BEGIN

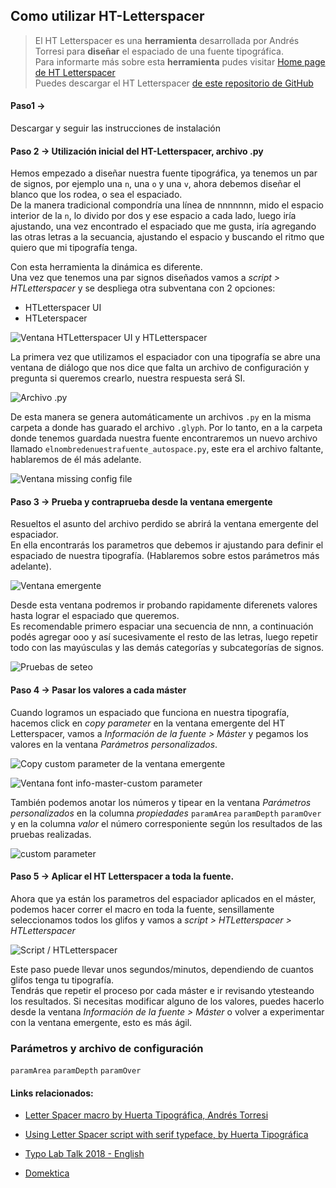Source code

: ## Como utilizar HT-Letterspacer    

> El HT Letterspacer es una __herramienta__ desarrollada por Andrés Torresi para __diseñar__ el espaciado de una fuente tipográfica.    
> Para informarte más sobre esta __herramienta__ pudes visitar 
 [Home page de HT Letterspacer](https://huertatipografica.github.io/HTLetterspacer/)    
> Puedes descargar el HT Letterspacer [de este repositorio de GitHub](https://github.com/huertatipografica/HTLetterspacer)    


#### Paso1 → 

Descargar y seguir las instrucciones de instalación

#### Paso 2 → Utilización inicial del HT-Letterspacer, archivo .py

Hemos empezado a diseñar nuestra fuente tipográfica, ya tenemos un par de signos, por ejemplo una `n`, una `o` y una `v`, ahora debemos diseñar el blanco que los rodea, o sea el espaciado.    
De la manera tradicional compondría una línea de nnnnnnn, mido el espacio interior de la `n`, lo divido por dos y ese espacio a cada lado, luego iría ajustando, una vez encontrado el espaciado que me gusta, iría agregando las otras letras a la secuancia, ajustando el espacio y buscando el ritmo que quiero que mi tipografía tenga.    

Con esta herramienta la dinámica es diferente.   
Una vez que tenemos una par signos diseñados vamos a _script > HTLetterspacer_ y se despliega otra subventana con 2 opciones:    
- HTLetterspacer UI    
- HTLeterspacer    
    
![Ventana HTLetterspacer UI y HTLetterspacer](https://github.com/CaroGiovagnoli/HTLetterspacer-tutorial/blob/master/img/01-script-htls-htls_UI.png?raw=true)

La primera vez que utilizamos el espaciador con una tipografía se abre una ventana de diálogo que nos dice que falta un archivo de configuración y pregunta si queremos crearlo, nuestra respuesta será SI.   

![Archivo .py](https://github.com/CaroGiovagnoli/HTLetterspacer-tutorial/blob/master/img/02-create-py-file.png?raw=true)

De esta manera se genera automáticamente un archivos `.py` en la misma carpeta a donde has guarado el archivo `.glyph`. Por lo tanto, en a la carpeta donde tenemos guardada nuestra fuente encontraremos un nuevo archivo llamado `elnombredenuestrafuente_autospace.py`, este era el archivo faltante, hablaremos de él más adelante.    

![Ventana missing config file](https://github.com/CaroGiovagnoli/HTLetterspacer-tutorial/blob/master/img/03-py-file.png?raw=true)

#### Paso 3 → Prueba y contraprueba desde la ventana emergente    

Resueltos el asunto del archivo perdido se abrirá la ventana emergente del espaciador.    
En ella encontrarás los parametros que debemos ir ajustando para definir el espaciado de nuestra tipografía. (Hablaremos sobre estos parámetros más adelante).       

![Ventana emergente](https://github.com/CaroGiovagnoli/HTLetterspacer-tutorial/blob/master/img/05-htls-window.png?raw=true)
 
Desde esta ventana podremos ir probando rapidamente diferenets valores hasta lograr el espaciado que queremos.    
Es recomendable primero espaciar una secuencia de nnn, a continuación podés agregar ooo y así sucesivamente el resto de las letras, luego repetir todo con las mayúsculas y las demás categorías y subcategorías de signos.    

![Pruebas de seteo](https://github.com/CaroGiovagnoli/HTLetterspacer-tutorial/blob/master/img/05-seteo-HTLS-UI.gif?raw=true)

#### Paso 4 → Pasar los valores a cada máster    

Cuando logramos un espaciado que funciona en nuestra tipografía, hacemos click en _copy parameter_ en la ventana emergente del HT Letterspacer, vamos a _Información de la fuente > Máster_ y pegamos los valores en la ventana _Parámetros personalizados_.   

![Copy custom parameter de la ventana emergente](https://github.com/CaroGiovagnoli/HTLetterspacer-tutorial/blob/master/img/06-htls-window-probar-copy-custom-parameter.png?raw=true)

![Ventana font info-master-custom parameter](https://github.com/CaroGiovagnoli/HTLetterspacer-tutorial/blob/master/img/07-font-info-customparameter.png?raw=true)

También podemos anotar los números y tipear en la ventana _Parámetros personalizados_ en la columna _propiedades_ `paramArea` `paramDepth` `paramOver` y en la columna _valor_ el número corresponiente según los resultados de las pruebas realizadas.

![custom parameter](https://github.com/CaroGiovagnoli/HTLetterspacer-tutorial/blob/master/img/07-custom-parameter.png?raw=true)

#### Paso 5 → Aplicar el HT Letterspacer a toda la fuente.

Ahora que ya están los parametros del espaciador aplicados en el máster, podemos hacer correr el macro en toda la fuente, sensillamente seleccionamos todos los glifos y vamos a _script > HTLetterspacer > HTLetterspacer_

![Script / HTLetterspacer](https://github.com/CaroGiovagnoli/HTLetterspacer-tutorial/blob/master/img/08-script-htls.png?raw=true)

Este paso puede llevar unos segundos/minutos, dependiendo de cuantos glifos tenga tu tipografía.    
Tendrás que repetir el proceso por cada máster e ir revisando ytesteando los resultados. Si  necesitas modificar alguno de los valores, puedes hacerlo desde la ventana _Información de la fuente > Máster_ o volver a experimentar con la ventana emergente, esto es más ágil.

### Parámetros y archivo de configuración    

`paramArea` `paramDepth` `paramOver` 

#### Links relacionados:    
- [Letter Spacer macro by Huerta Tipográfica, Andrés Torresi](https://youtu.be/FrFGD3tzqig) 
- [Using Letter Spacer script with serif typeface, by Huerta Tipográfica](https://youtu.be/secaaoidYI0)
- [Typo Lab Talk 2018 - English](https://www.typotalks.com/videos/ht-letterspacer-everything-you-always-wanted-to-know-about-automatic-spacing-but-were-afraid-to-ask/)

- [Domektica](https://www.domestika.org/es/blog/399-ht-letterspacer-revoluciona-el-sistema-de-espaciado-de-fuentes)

END
BEGIN

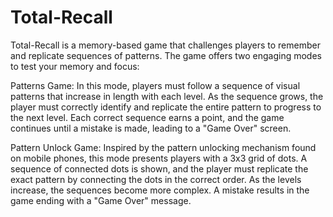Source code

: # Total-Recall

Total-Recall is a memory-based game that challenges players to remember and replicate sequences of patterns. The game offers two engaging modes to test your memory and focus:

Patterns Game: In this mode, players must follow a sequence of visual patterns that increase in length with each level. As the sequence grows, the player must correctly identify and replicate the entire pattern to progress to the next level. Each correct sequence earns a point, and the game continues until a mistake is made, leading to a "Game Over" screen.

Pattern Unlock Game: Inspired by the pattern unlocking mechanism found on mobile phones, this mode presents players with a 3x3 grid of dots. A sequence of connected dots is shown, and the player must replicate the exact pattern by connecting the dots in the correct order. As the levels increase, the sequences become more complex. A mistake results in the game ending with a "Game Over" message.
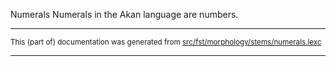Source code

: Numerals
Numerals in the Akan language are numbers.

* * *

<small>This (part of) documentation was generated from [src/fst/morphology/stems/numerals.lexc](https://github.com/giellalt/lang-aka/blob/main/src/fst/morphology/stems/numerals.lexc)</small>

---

END
BEGIN

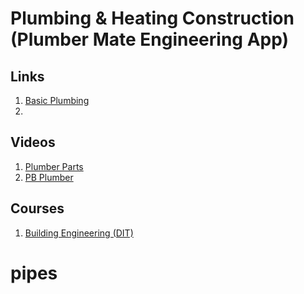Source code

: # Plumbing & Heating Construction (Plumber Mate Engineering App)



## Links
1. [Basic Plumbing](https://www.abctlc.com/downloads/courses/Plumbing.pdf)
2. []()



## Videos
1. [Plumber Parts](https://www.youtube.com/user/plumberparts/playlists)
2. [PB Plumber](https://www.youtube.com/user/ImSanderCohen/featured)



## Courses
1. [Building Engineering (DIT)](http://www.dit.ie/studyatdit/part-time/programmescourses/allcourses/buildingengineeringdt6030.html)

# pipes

END

**Exercise:** Among the entries above, find the line with "Ahora que ya" and the line with "Este paso puede"; give again exactly these two lines and all lines between them.

**Answer to this task:**
Ahora que ya están los parametros del espaciador aplicados en el máster, podemos hacer correr el macro en toda la fuente, sensillamente seleccionamos todos los glifos y vamos a _script > HTLetterspacer > HTLetterspacer_

![Script / HTLetterspacer](https://github.com/CaroGiovagnoli/HTLetterspacer-tutorial/blob/master/img/08-script-htls.png?raw=true)

Este paso puede llevar unos segundos/minutos, dependiendo de cuantos glifos tenga tu tipografía.    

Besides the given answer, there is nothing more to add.